*EXERCISE GOAL*: Lines containing the word "solves" are the ones to copy from the records below.

*RECORDS FOR PROCESSING*:
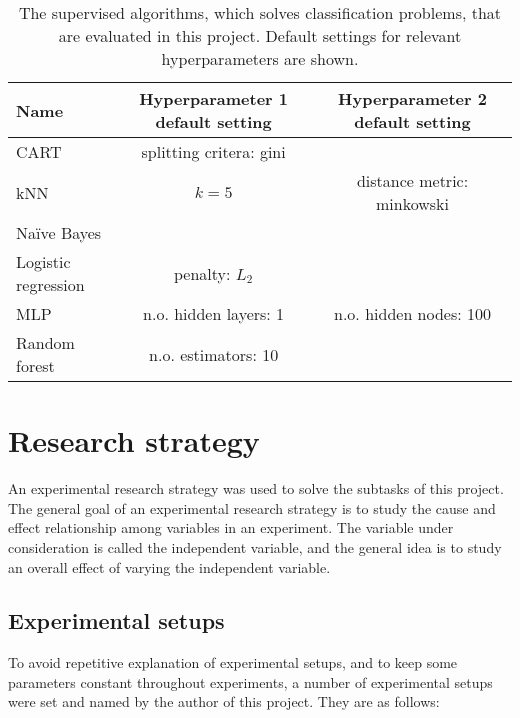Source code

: 	\begin{table}[H]
		\centering
		\caption{The supervised algorithms, which solves classification problems, that are evaluated in this project. Default settings for relevant hyperparameters are shown.}
		\begin{tabular}[3]{l | c | c }
    			Name & Hyperparameter 1 default setting & Hyperparameter 2 default setting \\ 
			 \hline
			CART & splitting critera: gini &  \\ \hline
			kNN & $k = 5$ & distance metric: minkowski \\ \hline
			Naïve Bayes &  & \\ \hline
			Logistic regression & penalty: $L_2$ & \\ \hline
			MLP & n.o. hidden layers: 1 & n.o. hidden nodes: 100 \\ \hline
			Random forest & n.o. estimators: 10 &   
			\label{table:evaluated_algorithms_classification}
		\end{tabular}
	\end{table}


\section{Research strategy}
	An experimental research strategy was used to solve the subtasks of this project. The general goal of an experimental research strategy is to study the cause and effect relationship among variables in an experiment. The variable under consideration is called the independent variable, and the general idea is to study an overall effect of varying the independent variable.  


	\subsection{Experimental setups} \label{sec:exp_setups}
	To avoid repetitive explanation of experimental setups, and to keep some parameters constant throughout experiments, a number of experimental setups were set and named by the author of this project. They are as follows:

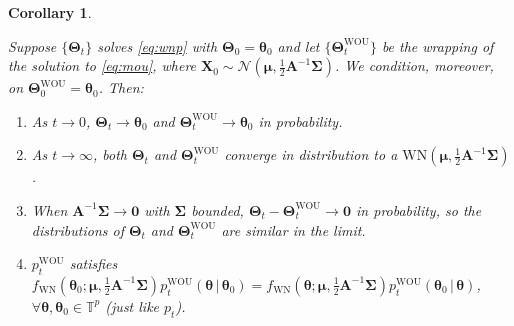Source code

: \documentclass[oneside,11pt]{article}
\newcommand{\T}{\mathbb{T}}
\newcommand{\bX}{\mathbf{X}}
\newcommand{\bmu}{\boldsymbol\mu}
\newcommand{\btheta}{\boldsymbol\theta}
\newcommand{\bTheta}{\boldsymbol\Theta}
\newcommand{\bSigma}{\boldsymbol\Sigma}
\newcommand{\bA}{\mathbf{A}}
\newtheorem{coro}{Corollary}
\begin{document}
\begin{coro}
\label{coro:wou}
{\em Suppose $\{\bTheta_t\}$ solves \eqref{eq:wnp} with $\bTheta_0 =
  \btheta_0$ and let $\{\bTheta^\mathrm{WOU}_t\}$ be the wrapping of the
solution to \eqref{eq:mou}, where $\bX_0\sim\mathcal{N}(\bmu,\frac{1}{2}\bA^{-1}\bSigma)$. We condition, moreover, on $\bTheta^\mathrm{WOU}_0 =
\btheta_0$. Then:
\begin{enumerate}[label=\textit{\roman*.}, ref=\textit{\roman*}]
\item As $t \rightarrow 0$, $\bTheta_t\rightarrow\btheta_0$ and $\bTheta^\mathrm{WOU}_t\rightarrow\btheta_0$ in probability.
\item As $t \rightarrow \infty$, both $\bTheta_t$ and $\bTheta^\mathrm{WOU}_t$
  converge in distribution to a
  $\mathrm{WN}(\bmu,\tfrac{1}{2}\bA^{-1}\bSigma)$.
\item When $\bA^{-1}\bSigma \rightarrow \mathbf{0}$ with $\bSigma$ bounded,
$\bTheta_t - \bTheta^\mathrm{WOU}_t \rightarrow \mathbf{0}$ in probability, so the
distributions of $\bTheta_t$ and $\bTheta^\mathrm{WOU}_t$ are similar in the limit.
\item $p_t^\mathrm{WOU}$ satisfies
$f_{\mathrm{WN}}(\btheta_0;\bmu,\tfrac{1}{2}\bA^{-1}\bSigma)
p^\mathrm{WOU}_t(\btheta\,|\,\btheta_0) =
f_{\mathrm{WN}}(\btheta;\bmu,\tfrac{1}{2}\bA^{-1}\bSigma)
p^\mathrm{WOU}_t(\btheta_0\,|\,\btheta)$,
$\forall \btheta,\btheta_0\in\T^p$ (just like $p_t$).
\end{enumerate}}
\end{coro}
\end{document}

*ANSWER BOX*:
		\caption{The supervised algorithms, which solves classification problems, that are evaluated in this project. Default settings for relevant hyperparameters are shown.}
{\em Suppose $\{\bTheta_t\}$ solves \eqref{eq:wnp} with $\bTheta_0 =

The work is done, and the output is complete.